Harking back to a decade spent—formatively—beyond the fringes of Chicago, we embarked this week on our second site-building romp with friend and mentor Joseph Pinzarrone: dekalborama.com is now rising up from the virtual cornfields of northern Illinois like the dust of a hundred combines marching across the horizon before a harvest moon. The site itself will be a paean to dust: we’ll dust off our archives, resurrect dusty friendships, transfer and convert mildewed recordings—analog to digital, obsolete digital to soon-to-be-obsolete digital—in a brief erection of memory.

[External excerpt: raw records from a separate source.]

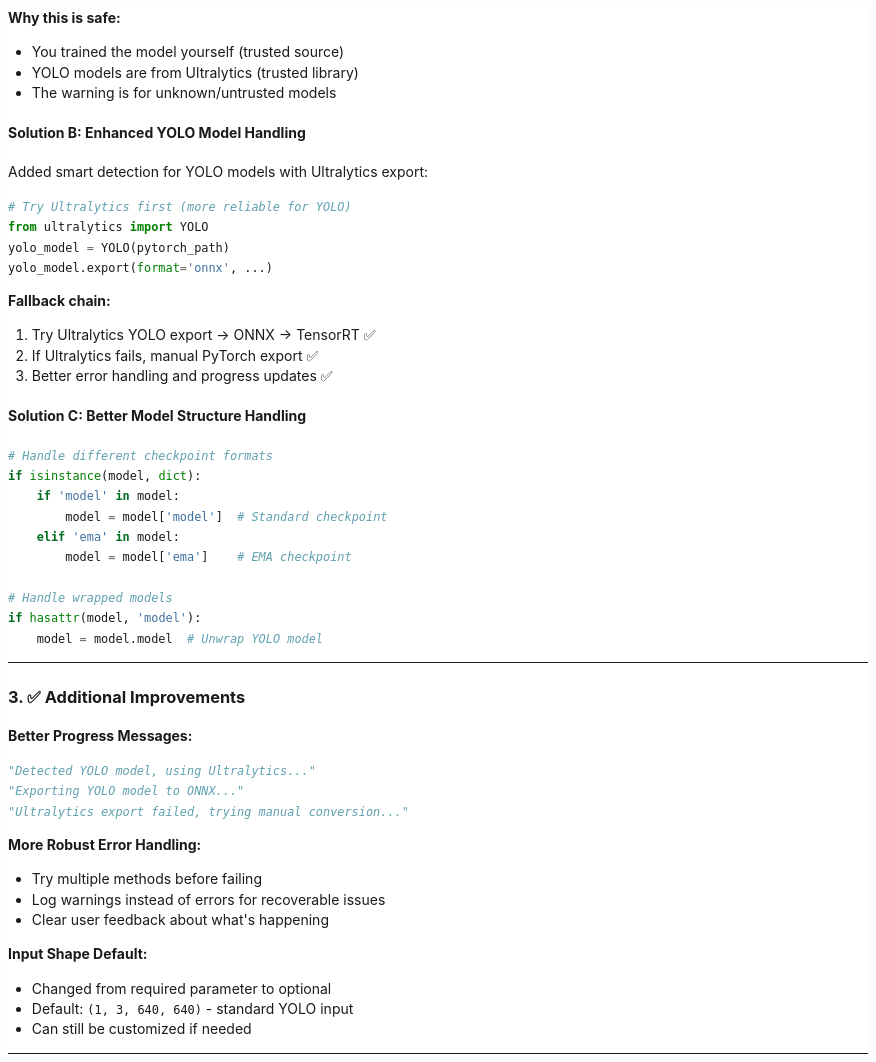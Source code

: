**Why this is safe:**
- You trained the model yourself (trusted source)
- YOLO models are from Ultralytics (trusted library)
- The warning is for unknown/untrusted models

#### Solution B: Enhanced YOLO Model Handling

Added smart detection for YOLO models with Ultralytics export:

```python
# Try Ultralytics first (more reliable for YOLO)
from ultralytics import YOLO
yolo_model = YOLO(pytorch_path)
yolo_model.export(format='onnx', ...)
```

**Fallback chain:**
1. Try Ultralytics YOLO export → ONNX → TensorRT ✅
2. If Ultralytics fails, manual PyTorch export ✅
3. Better error handling and progress updates ✅

#### Solution C: Better Model Structure Handling

```python
# Handle different checkpoint formats
if isinstance(model, dict):
    if 'model' in model:
        model = model['model']  # Standard checkpoint
    elif 'ema' in model:
        model = model['ema']    # EMA checkpoint

# Handle wrapped models
if hasattr(model, 'model'):
    model = model.model  # Unwrap YOLO model
```

---

### 3. ✅ Additional Improvements

**Better Progress Messages:**
```python
"Detected YOLO model, using Ultralytics..."
"Exporting YOLO model to ONNX..."
"Ultralytics export failed, trying manual conversion..."
```

**More Robust Error Handling:**
- Try multiple methods before failing
- Log warnings instead of errors for recoverable issues
- Clear user feedback about what's happening

**Input Shape Default:**
- Changed from required parameter to optional
- Default: `(1, 3, 640, 640)` - standard YOLO input
- Can still be customized if needed

---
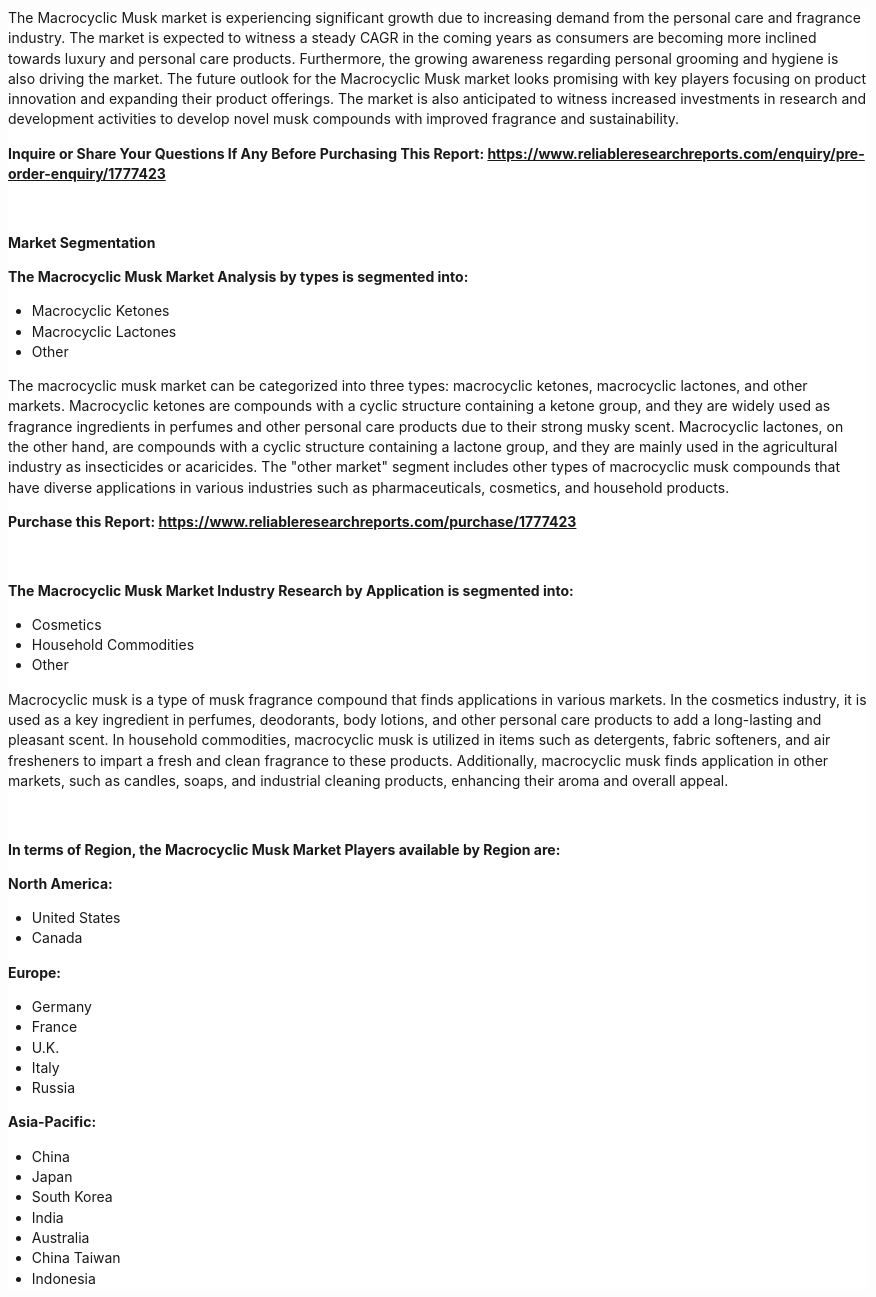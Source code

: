 <p><p>The Macrocyclic Musk market is experiencing significant growth due to increasing demand from the personal care and fragrance industry. The market is expected to witness a steady CAGR in the coming years as consumers are becoming more inclined towards luxury and personal care products. Furthermore, the growing awareness regarding personal grooming and hygiene is also driving the market. The future outlook for the Macrocyclic Musk market looks promising with key players focusing on product innovation and expanding their product offerings. The market is also anticipated to witness increased investments in research and development activities to develop novel musk compounds with improved fragrance and sustainability.</p></p>
<p><strong>Inquire or Share Your Questions If Any Before Purchasing This Report: <a href="https://www.reliableresearchreports.com/enquiry/pre-order-enquiry/1777423">https://www.reliableresearchreports.com/enquiry/pre-order-enquiry/1777423</a></strong></p>
<p>&nbsp;</p>
<p><strong>Market Segmentation</strong></p>
<p><strong>The Macrocyclic Musk Market Analysis by types is segmented into:</strong></p>
<p><ul><li>Macrocyclic Ketones</li><li>Macrocyclic Lactones</li><li>Other</li></ul></p>
<p><p>The macrocyclic musk market can be categorized into three types: macrocyclic ketones, macrocyclic lactones, and other markets. Macrocyclic ketones are compounds with a cyclic structure containing a ketone group, and they are widely used as fragrance ingredients in perfumes and other personal care products due to their strong musky scent. Macrocyclic lactones, on the other hand, are compounds with a cyclic structure containing a lactone group, and they are mainly used in the agricultural industry as insecticides or acaricides. The "other market" segment includes other types of macrocyclic musk compounds that have diverse applications in various industries such as pharmaceuticals, cosmetics, and household products.</p></p>
<p><strong>Purchase this Report:&nbsp;<a href="https://www.reliableresearchreports.com/purchase/1777423">https://www.reliableresearchreports.com/purchase/1777423</a></strong></p>
<p>&nbsp;</p>
<p><strong>The Macrocyclic Musk Market Industry Research by Application is segmented into:</strong></p>
<p><ul><li>Cosmetics</li><li>Household Commodities</li><li>Other</li></ul></p>
<p><p>Macrocyclic musk is a type of musk fragrance compound that finds applications in various markets. In the cosmetics industry, it is used as a key ingredient in perfumes, deodorants, body lotions, and other personal care products to add a long-lasting and pleasant scent. In household commodities, macrocyclic musk is utilized in items such as detergents, fabric softeners, and air fresheners to impart a fresh and clean fragrance to these products. Additionally, macrocyclic musk finds application in other markets, such as candles, soaps, and industrial cleaning products, enhancing their aroma and overall appeal.</p></p>
<p>&nbsp;</p>
<p><strong>In terms of Region, the Macrocyclic Musk Market Players available by Region are:</strong></p>
<p>
    <p> <strong> North America: </strong>
        <ul>
            <li>United States</li>
            <li>Canada</li>
        </ul>
        </p> 
    <p> <strong> Europe: </strong>
        <ul>
            <li>Germany</li>
            <li>France</li>
            <li>U.K.</li>
            <li>Italy</li>
            <li>Russia</li>
        </ul>
        </p> 
    <p> <strong> Asia-Pacific: </strong>
        <ul>
            <li>China</li>
            <li>Japan</li>
            <li>South Korea</li>
            <li>India</li>
            <li>Australia</li>
            <li>China Taiwan</li>
            <li>Indonesia</li>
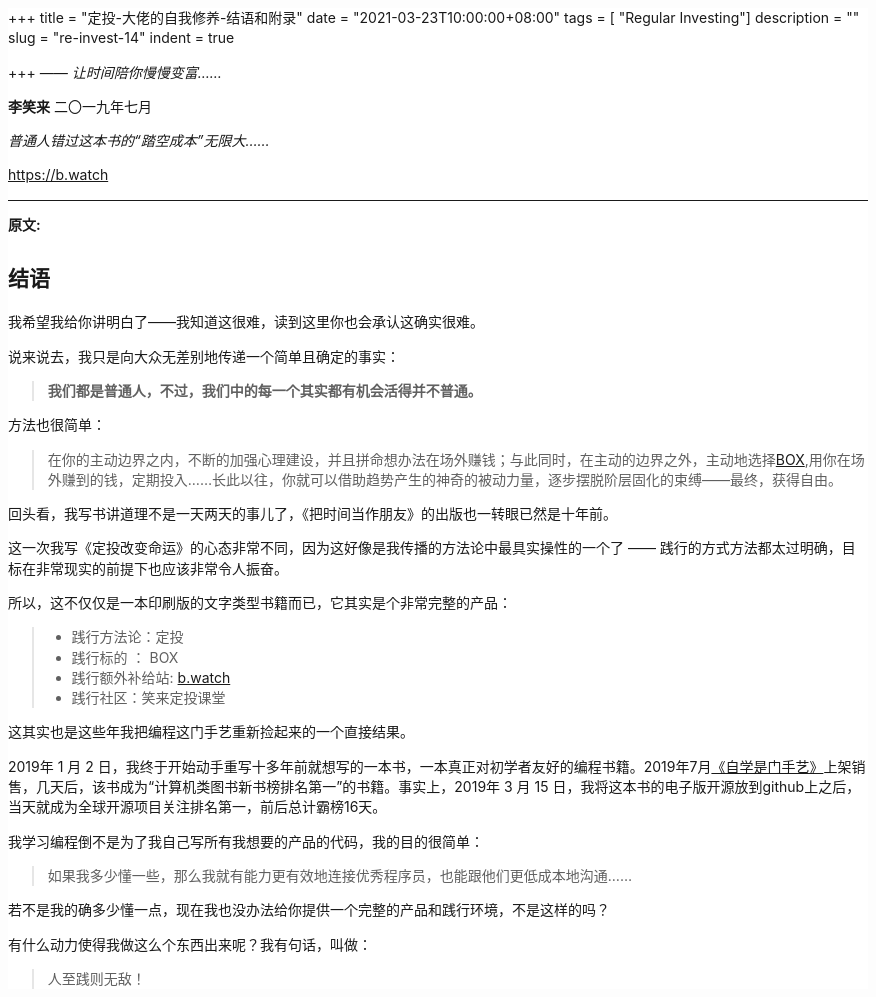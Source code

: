 +++
title = "定投-大佬的自我修养-结语和附录"
date = "2021-03-23T10:00:00+08:00"
tags = [ "Regular Investing"]
description = ""
slug = "re-invest-14"
indent = true

+++
*—— 让时间陪你慢慢变富……*

**李笑来**   二〇一九年七月

*普通人错过这本书的“踏空成本”无限大……*

https://b.watch

---

**原文:**

## 结语

我希望我给你讲明白了——我知道这很难，读到这里你也会承认这确实很难。

说来说去，我只是向大众无差别地传递一个简单且确定的事实：

> **我们都是普通人，不过，我们中的每一个其实都有机会活得并不普通。**

方法也很简单：

> 在你的主动边界之内，不断的加强心理建设，并且拼命想办法在场外赚钱；与此同时，在主动的边界之外，主动地选择[BOX](https://b.watch),用你在场外赚到的钱，定期投入……长此以往，你就可以借助趋势产生的神奇的被动力量，逐步摆脱阶层固化的束缚——最终，获得自由。

回头看，我写书讲道理不是一天两天的事儿了，《把时间当作朋友》的出版也一转眼已然是十年前。

这一次我写《定投改变命运》的心态非常不同，因为这好像是我传播的方法论中最具实操性的一个了 —— 践行的方式方法都太过明确，目标在非常现实的前提下也应该非常令人振奋。

所以，这不仅仅是一本印刷版的文字类型书籍而已，它其实是个非常完整的产品：

> * 践行方法论：定投
> * 践行标的 ： BOX
> * 践行额外补给站: [b.watch](https://b.watch)
> * 践行社区：笑来定投课堂

这其实也是这些年我把编程这门手艺重新捡起来的一个直接结果。

2019年 1 月 2 日，我终于开始动手重写十多年前就想写的一本书，一本真正对初学者友好的编程书籍。2019年7月[《自学是门手艺》](https://github.com/selfteaching/the-craft-of-selfteaching)上架销售，几天后，该书成为“计算机类图书新书榜排名第一”的书籍。事实上，2019年 3 月 15 日，我将这本书的电子版开源放到github上之后，当天就成为全球开源项目关注排名第一，前后总计霸榜16天。

我学习编程倒不是为了我自己写所有我想要的产品的代码，我的目的很简单：

> 如果我多少懂一些，那么我就有能力更有效地连接优秀程序员，也能跟他们更低成本地沟通……

若不是我的确多少懂一点，现在我也没办法给你提供一个完整的产品和践行环境，不是这样的吗？

有什么动力使得我做这么个东西出来呢？我有句话，叫做：

> 人至践则无敌！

We’ll try not to repeat too many of our wikiGong mistakes, at least those we recognize as such. Organization will be a bit cleaner off the mark—we have subdomains already!—and we’ll avoid editing defaults in place to make upgrades easier. There’ll be a wiki, but this time admission will be by invitation only: we know who we once were, and as many hats as we wore, none of them were embroidered with “Russian link-spammer.” And there will be some sort of editorial process, once Joe finishes ruminating on it (me, I’m just the mechanic on this little desert road trip).

Ah, the Past with a capital P. Ashes to ashes, bits to bits, the once-now into a memory now, but still a far cry from the Long Now. Who’s going to look at this digital empire in twenty years anyway, and in what form?